Segment Start: RECORDS PROVIDED

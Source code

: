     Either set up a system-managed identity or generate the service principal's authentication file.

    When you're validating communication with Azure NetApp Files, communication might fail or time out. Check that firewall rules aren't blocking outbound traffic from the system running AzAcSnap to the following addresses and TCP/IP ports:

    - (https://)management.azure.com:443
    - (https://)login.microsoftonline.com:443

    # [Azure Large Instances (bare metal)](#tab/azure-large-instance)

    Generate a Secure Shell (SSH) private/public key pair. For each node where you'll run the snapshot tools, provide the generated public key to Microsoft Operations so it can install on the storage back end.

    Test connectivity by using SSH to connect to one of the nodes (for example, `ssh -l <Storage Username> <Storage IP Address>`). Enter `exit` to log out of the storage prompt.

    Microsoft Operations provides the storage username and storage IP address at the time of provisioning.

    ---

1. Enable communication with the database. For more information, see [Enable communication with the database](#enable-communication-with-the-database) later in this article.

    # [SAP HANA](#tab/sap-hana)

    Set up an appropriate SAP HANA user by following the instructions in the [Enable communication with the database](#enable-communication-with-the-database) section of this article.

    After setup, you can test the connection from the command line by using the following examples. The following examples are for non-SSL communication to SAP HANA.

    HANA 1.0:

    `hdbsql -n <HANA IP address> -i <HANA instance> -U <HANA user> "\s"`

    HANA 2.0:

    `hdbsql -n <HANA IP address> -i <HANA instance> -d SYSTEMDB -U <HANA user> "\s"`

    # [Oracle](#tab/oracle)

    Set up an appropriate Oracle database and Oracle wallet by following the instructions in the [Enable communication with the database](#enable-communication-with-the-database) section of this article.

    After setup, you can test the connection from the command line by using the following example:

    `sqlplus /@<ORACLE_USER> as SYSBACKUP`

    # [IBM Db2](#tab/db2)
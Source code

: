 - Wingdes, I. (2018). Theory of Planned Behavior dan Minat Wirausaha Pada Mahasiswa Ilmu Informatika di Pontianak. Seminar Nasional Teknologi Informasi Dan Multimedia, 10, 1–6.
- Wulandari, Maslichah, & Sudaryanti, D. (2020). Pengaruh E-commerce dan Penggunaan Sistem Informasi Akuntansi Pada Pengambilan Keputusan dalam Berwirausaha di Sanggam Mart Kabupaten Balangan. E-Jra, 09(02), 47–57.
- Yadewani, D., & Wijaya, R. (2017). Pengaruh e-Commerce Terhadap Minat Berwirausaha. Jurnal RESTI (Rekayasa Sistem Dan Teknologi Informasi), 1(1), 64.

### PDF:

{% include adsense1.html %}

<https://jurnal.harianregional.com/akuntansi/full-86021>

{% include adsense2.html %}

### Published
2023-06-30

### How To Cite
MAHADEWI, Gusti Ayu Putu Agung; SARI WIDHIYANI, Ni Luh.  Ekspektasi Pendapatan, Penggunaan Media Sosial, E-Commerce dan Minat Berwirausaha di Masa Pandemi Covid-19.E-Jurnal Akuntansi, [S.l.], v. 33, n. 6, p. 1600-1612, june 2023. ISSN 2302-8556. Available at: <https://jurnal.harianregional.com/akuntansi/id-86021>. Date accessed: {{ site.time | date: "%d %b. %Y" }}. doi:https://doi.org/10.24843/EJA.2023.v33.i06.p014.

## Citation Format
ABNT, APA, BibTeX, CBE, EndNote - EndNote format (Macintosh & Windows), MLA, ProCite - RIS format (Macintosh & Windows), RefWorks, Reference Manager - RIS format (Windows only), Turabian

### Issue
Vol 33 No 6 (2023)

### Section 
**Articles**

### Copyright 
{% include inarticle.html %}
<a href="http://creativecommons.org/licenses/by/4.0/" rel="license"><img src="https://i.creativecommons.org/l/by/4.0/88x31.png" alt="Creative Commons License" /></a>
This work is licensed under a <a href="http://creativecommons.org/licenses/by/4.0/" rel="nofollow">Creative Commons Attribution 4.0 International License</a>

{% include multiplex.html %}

Segment End: RECORDS PROVIDED

# TASK BRIEF
Output nothing but the lines from the one that contains "This work is" through the final line of the entries above, exactly as they appear.

# RESULT
This work is licensed under a <a href="http://creativecommons.org/licenses/by/4.0/" rel="nofollow">Creative Commons Attribution 4.0 International License</a>

{% include multiplex.html %}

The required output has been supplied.